Endonucleases are enzymes that cleave the phosphodiester bond within a polynucleotide chain. Some, such as deoxyribonuclease I, cut DNA relatively nonspecifically (without regard to sequence), while many, typically called restriction endonucleases or restriction enzymes, cleave only at very specific nucleotide sequences. Endonucleases differ from exonucleases, which cleave the ends of recognition sequences instead of the middle (endo) portion. Some enzymes known as "exo-endonucleases", however, are not limited to either nuclease function, displaying qualities that are both endo- and exo-like. Evidence suggests that endonuclease activity experiences a lag compared to exonuclease activity.
Restriction enzymes are endonucleases from eubacteria and archaea that recognize a specific DNA sequence. The nucleotide sequence recognized for cleavage by a restriction enzyme is called the restriction site. Typically, a restriction site will be a palindromic sequence about four to six nucleotides long. Most restriction endonucleases cleave the DNA strand unevenly, leaving complementary single-stranded ends. These ends can reconnect through hybridization and are termed "sticky ends". Once paired, the phosphodiester bonds of the fragments can be joined by DNA ligase. There are hundreds of restriction endonucleases known, each attacking a different restriction site. The DNA fragments cleaved by the same endonuclease can be joined regardless of the origin of the DNA. Such DNA is called recombinant DNA; DNA formed by the joining of genes into new combinations. Restriction endonucleases (restriction enzymes) are divided into three categories, Type I, Type II, and Type III, according to their mechanism of action. These enzymes are often used in genetic engineering to make recombinant DNA for introduction into bacterial, plant, or animal cells, as well as in synthetic biology. One of the more famous endonucleases is Cas9.
Ultimately, there are three categories of restriction endonucleases that relatively contribute to the cleavage of specific sequences. The types I and III are large multisubunit complexes that include both the endonucleases and methylase activities. Type I can cleave at random sites of about 1000 base pairs or more from the recognition sequence and it requires ATP as source of energy. Type II behaves slightly differently and was first isolated by Hamilton Smith in 1970. They are simpler versions of the endonucleases and require no ATP in their degradation processes. Some examples of type II restriction endonucleases include BamHI, EcoRI, EcoRV, HindIII, and HaeIII. Type III, however, cleaves the DNA at about 25 base pairs from the recognition sequence and also requires ATP in the process.

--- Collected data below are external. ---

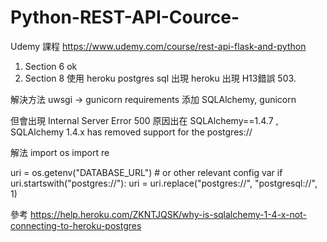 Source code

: # Python-REST-API-Cource-

Udemy 課程 https://www.udemy.com/course/rest-api-flask-and-python


1. Section 6 ok
2. Section 8 使用 heroku postgres sql 出現 heroku 出現 H13錯誤 503.

解決方法 uwsgi -> gunicorn 
requirements 添加 SQLAlchemy, gunicorn 

但會出現 Internal Server Error 500
原因出在 SQLAlchemy==1.4.7 , SQLAlchemy 1.4.x has removed support for the postgres://

解法
import os
import re

uri = os.getenv("DATABASE_URL")  # or other relevant config var
if uri.startswith("postgres://"):
    uri = uri.replace("postgres://", "postgresql://", 1)

參考
https://help.heroku.com/ZKNTJQSK/why-is-sqlalchemy-1-4-x-not-connecting-to-heroku-postgres


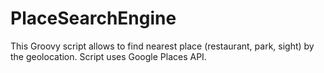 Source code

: # PlaceSearchEngine
This Groovy script allows to find nearest place (restaurant, park, sight) by the geolocation.
Script uses Google Places API.
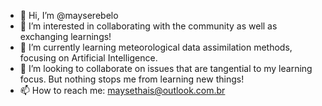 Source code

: - 👋 Hi, I’m @mayserebelo
- 👀 I’m interested in collaborating with the community as well as exchanging learnings!
- 🌱 I’m currently learning meteorological data assimilation methods, focusing on Artificial Intelligence.
- 💞️ I’m looking to collaborate on issues that are tangential to my learning focus. But nothing stops me from learning new things! 
- 📫 How to reach me: maysethais@outlook.com.br

<!---
mayserebelo/mayserebelo is a ✨ special ✨ repository because its `README.md` (this file) appears on your GitHub profile.
You can click the Preview link to take a look at your changes.
--->
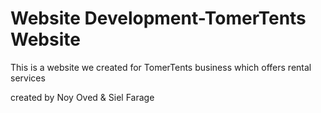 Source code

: # Website Development-TomerTents Website
This is a website we created for TomerTents business which offers rental services

created by Noy Oved & Siel Farage
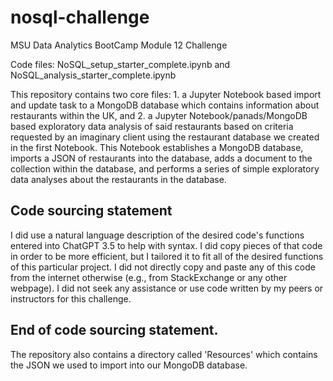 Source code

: # nosql-challenge
MSU Data Analytics BootCamp Module 12 Challenge

Code files: NoSQL_setup_starter_complete.ipynb and NoSQL_analysis_starter_complete.ipynb

This repository contains two core files: 1. a Jupyter Notebook based import and update task to a MongoDB database which contains information about restaurants within the UK, and 2. a Jupyter Notebook/panads/MongoDB based exploratory data analysis of said restaurants based on criteria requested by an imaginary client using the restaurant database we created in the first Notebook. This Notebook establishes a MongoDB database, imports a JSON of restaurants into the database, adds a document to the collection within the database, and performs a series of simple exploratory data analyses about the restaurants in the database.

Code sourcing statement
-----------------------
I did use a natural language description of the desired code's functions entered into ChatGPT 3.5 to help with syntax. I did copy pieces of that code in order to be more efficient, but I tailored it to fit all of the desired functions of this particular project. I did not directly copy and paste any of this code from the internet otherwise (e.g., from StackExchange or any other webpage). I did not seek any assistance or use code written by my peers or instructors for this challenge.

End of code sourcing statement.
-----------------------

The repository also contains a directory called 'Resources' which contains the JSON we used to import into our MongoDB database.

The commonly used notation for restriction endonucleases is of the form "VwxyZ", where "Vwx" are, in italics, the first letter of the genus and the first two letters of the species where this restriction endonuclease may be found, for example, Escherichia coli, Eco, and Haemophilus influenzae, Hin. This is followed by the optional, non-italicized symbol "y", which indicates the type or strain identification, for example, EcoR for E. coli strains bearing the drug resistance transfer factor RTF-1, EcoB for E. coli strain B, and Hind for H. influenzae strain d. Finally, when a particular type or strain has several different restriction endonucleases, these are identified by Roman numerals, thus, the restriction endonucleases from H. influenzae strain d are named HindI, HindII, HindIII, etc. Another example: "HaeII" and "HaeIII" refer to bacterium Haemophilus aegyptius (strain not specified), restriction endonucleases number II and number III, respectively.: 64–64 The restriction enzymes used in molecular biology usually recognize short target sequences of about 4 – 8 base pairs. For instance, the EcoRI enzyme recognizes and cleaves the sequence 5' – GAATTC – 3'.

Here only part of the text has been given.